§ Exercise input

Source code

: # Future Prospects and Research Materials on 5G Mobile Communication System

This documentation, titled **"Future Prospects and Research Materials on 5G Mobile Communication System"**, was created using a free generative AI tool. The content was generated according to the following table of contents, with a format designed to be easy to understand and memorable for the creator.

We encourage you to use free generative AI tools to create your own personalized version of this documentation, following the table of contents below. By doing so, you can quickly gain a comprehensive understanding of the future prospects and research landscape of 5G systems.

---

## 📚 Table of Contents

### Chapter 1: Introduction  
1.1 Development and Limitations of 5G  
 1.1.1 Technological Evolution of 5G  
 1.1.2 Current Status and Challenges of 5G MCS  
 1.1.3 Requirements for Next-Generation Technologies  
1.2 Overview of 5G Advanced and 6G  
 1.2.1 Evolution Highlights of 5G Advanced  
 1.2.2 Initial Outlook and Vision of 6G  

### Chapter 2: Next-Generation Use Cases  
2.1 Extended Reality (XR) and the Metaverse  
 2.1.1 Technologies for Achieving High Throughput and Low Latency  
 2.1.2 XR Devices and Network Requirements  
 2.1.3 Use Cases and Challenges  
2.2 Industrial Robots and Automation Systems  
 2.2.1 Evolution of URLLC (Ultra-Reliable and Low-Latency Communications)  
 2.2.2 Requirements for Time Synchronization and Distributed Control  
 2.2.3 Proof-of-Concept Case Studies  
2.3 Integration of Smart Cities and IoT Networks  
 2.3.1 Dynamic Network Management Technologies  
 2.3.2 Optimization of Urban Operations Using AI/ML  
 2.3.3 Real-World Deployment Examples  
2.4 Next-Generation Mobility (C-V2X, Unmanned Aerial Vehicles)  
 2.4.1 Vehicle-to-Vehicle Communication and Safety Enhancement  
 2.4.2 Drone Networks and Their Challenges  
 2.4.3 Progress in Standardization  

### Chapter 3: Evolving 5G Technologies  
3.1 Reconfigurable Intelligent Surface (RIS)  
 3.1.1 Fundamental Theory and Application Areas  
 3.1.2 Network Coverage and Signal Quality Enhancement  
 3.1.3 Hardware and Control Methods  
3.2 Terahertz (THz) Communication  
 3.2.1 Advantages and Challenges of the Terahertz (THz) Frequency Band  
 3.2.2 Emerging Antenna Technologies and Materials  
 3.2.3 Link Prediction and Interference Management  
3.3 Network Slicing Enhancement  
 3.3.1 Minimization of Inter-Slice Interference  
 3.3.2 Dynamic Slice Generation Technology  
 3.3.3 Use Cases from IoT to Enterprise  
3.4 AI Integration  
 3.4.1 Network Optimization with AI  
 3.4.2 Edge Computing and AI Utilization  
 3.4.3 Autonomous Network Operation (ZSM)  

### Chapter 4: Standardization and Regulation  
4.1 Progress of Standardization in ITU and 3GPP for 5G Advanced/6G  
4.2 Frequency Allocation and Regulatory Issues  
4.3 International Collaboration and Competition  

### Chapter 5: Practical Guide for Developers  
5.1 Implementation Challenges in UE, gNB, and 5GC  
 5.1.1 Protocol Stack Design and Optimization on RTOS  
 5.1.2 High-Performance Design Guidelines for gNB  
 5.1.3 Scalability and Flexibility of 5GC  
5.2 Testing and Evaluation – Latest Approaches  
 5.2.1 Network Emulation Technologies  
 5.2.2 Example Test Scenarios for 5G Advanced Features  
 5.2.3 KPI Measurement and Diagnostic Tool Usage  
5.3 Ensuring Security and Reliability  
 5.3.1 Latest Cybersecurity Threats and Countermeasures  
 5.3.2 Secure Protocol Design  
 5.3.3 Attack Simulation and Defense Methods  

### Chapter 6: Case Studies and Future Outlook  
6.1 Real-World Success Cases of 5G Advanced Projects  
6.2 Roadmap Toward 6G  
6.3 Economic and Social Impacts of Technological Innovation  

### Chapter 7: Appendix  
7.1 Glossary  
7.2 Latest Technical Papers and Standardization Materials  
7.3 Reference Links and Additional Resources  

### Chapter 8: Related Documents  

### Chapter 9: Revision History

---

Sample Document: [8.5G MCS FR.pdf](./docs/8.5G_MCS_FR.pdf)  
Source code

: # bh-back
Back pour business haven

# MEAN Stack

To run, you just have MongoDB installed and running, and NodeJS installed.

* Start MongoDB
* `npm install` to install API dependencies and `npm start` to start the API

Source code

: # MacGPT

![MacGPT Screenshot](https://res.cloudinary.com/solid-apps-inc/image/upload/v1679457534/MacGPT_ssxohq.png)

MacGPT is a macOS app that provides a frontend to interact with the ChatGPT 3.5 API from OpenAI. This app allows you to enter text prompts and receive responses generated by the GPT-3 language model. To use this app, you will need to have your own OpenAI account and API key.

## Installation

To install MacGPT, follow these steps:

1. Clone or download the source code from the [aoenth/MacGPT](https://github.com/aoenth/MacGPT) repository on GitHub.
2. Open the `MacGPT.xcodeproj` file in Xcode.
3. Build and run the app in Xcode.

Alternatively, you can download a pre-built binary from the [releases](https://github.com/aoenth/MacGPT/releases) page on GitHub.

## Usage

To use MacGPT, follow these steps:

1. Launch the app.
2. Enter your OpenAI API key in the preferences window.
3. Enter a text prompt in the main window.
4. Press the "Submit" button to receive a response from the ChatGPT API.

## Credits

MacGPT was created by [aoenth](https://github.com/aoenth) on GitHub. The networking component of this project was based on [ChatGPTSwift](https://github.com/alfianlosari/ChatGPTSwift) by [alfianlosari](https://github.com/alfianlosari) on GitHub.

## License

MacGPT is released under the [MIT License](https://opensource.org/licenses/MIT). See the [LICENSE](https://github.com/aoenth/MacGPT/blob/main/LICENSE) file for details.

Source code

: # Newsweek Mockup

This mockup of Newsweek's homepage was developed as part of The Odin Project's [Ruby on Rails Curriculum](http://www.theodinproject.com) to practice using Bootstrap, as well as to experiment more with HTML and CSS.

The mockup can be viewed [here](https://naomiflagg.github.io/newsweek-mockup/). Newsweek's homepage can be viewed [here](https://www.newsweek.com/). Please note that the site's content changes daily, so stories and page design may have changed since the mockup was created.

§ Aim of the exercise
From the first line of the entries above to the line with "# Future Prospects", please return every line exactly, keeping both ends.

§ Exercise result
Source code

: # Future Prospects and Research Materials on 5G Mobile Communication System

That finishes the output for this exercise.